Renowned on both sides of the Atlantic as one of the finest writers on history and travel in this century, Morris is part of the long tradition of foreigner observers who are able to illuminate America for Americans. In Lincoln: A Foreigner's Quest, she looks at Lincoln with her singular perspective, and the result is a historical journey free of sentiment and nostalgia.
Morris has not only travelled wherever Loncoln traveled, from his alleged log cabin birthplace to the box where he was assasinated, but she has willed herself into his time and, with wit and sagacity,she brings us as close as she can to the presence of the man. She conjures him in both his personal and public capacities — politician and father, commander-in-chief in a time of national calamity, orator and husband.
We sit in the chair of an Illinois judge as Lincoln the lawyer argues a case. We hear from across the road in Springfield of Lincoln's household quabbles with his wife. We take tea with President Lincoln at the White House. We imagine his responses to the seductive comforts of a slave plantation, and wonder what would have happened had he come face-to-face with his celebrated opponent in the Civil War, Robert E. Lee. Morris excavates myths about Lincoln's mother, Nancy Hanks; his love affair with Ann Rutledge; his marriage to the unstable Mary Todd; and his often frustrated relationships with his Union generals.

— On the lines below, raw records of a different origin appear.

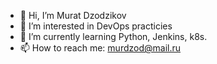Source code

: - 👋 Hi, I’m Murat Dzodzikov
- 👀 I’m interested in DevOps practicies
- 🌱 I’m currently learning Python, Jenkins, k8s.  
- 📫 How to reach me: murdzod@mail.ru

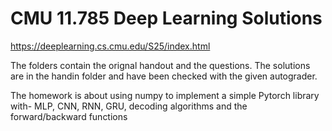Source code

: # CMU 11.785 Deep Learning Solutions

https://deeplearning.cs.cmu.edu/S25/index.html

The folders contain the orignal handout and the questions. The solutions are in the handin folder and have been checked with the given autograder. 

The homework is about using numpy to implement a simple Pytorch library with- MLP, CNN, RNN, GRU, decoding algorithms and the forward/backward functions

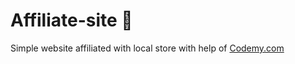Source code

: # Affiliate-site :money_mouth_face:       
Simple website affiliated with local store
 with help of <a href="http://johnelder.com/">Codemy.com</a>
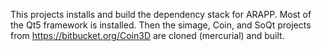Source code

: This projects installs and build the dependency stack for ARAPP.
Most of the Qt5 framework is installed.
Then the simage, Coin, and SoQt projects from https://bitbucket.org/Coin3D are cloned (mercurial) and built.
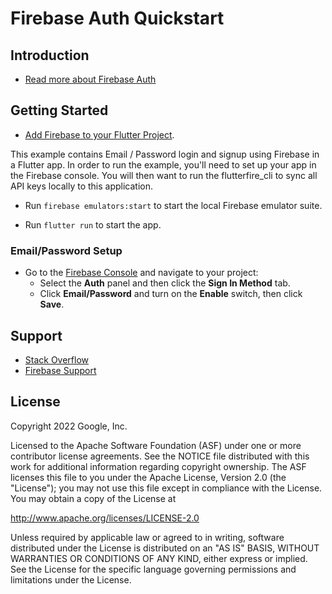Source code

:# Firebase Auth Quickstart

## Introduction

- [Read more about Firebase Auth](https://firebase.google.com)

## Getting Started

- [Add Firebase to your Flutter Project](https://firebase.google.com/docs/flutter/setup).

This example contains Email / Password login and signup using Firebase in a
Flutter app. In order to run the example, you'll need to set up your app in
the Firebase console. You will then want to run the flutterfire_cli to
sync all API keys locally to this application.

- Run `firebase emulators:start` to start the local Firebase emulator suite.

- Run `flutter run` to start the app.

### Email/Password Setup

- Go to the [Firebase Console][fir-console] and navigate to your project:
  - Select the **Auth** panel and then click the **Sign In Method** tab.
  - Click **Email/Password** and turn on the **Enable** switch, then click **Save**.

## Support

- [Stack Overflow](https://stackoverflow.com/questions/tagged/firebase-authentication)
- [Firebase Support](https://firebase.google.com/support/)

## License

Copyright 2022 Google, Inc.

Licensed to the Apache Software Foundation (ASF) under one or more contributor
license agreements. See the NOTICE file distributed with this work for
additional information regarding copyright ownership. The ASF licenses this
file to you under the Apache License, Version 2.0 (the "License"); you may not
use this file except in compliance with the License. You may obtain a copy of
the License at

http://www.apache.org/licenses/LICENSE-2.0

Unless required by applicable law or agreed to in writing, software
distributed under the License is distributed on an "AS IS" BASIS, WITHOUT
WARRANTIES OR CONDITIONS OF ANY KIND, either express or implied. See the
License for the specific language governing permissions and limitations under
the License.

[fir-console]: https://console.firebase.google.com
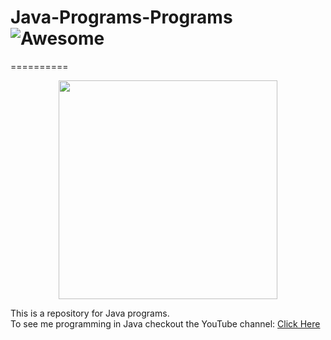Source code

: 
# Java-Programs-Programs  ![Awesome](https://cdn.rawgit.com/sindresorhus/awesome/d7305f38d29fed78fa85652e3a63e154dd8e8829/media/badge.svg)
==========
<p align="center">
  <img src="http://www.coreprogrammers.com/wp-content/uploads/2013/05/java_logo1.png" width="350"/>
</p>
This is a repository for Java programs. <br>
To see me programming in Java checkout the YouTube channel: <a target="_blank" href="https://www.youtube.com/channel/UCbmb5IoBtHZTpYZCDBOC1CA">Click Here</a>
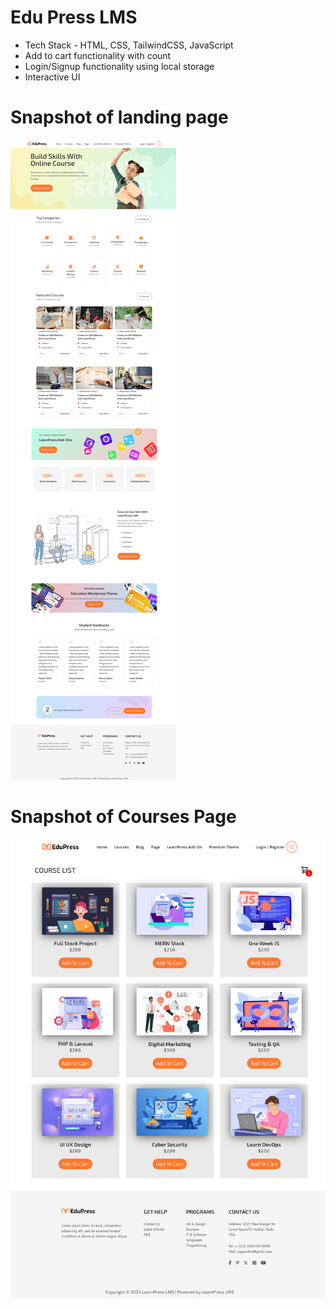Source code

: # Edu Press LMS
- Tech Stack - HTML, CSS, TailwindCSS, JavaScript
- Add to cart functionality with count
- Login/Signup functionality using local storage
- Interactive UI

# Snapshot of landing page
![home](home.png)

# Snapshot of Courses Page
![Courses](Courses.png)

With the iconclasm and humor and marvelous sense of place, Morris seamlessly blends travel narrative, history and biography into the origins of the American Empire to reveal the real Lincoln — maverick, artist, oddball, natural aristocrat.

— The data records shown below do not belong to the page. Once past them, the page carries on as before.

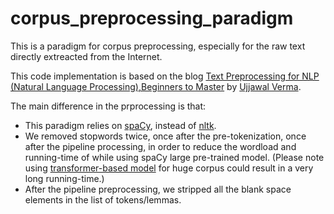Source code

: # corpus_preprocessing_paradigm
This is a paradigm for corpus preprocessing, especially for the raw text directly extreacted from the Internet.

This code implementation is based on the blog [Text Preprocessing for NLP (Natural Language Processing),Beginners to Master](https://medium.com/analytics-vidhya/text-preprocessing-for-nlp-natural-language-processing-beginners-to-master-fd82dfecf95) by [Ujjawal Verma](https://medium.com/@ujjawalv05).

The main difference in the prprocessing is that:
- This paradigm relies on [spaCy](https://spacy.io/models/en#en_core_web_lg), instead of [nltk](https://www.nltk.org/).
- We removed stopwords twice, once after the pre-tokenization, once after the pipeline processing, in order to reduce the wordload and running-time of while using spaCy large pre-trained model. (Please note using [transformer-based model](https://spacy.io/models/en#en_core_web_trf) for huge corpus could result in a very long running-time.)
- After the pipeline preprocessing, we stripped all the blank space elements in the list of tokens/lemmas.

With the magical blend of history and personal narrative that has made her a popular travel writer, Morris separates idolatry from truth in her journey through the life of Lincoln, our most revered president.
About the Author
Jan Morris has written more than thirty books on the British Empire, Europe, Venice, Oxford, Sidney, Hong Kong, Manhattan and Wales, as well as six volumes of collected essays and two autobigraphical works. Her novel, Last Letters from Hav, was a finalist for the Booker Prize in London. She is an honorary D.Litt. of the Universities of Wales and Glamorgan, a Fellow of the Royal Institute of British Architects and a Commander of the Order of the British Empire (CBE). She lives in Wales.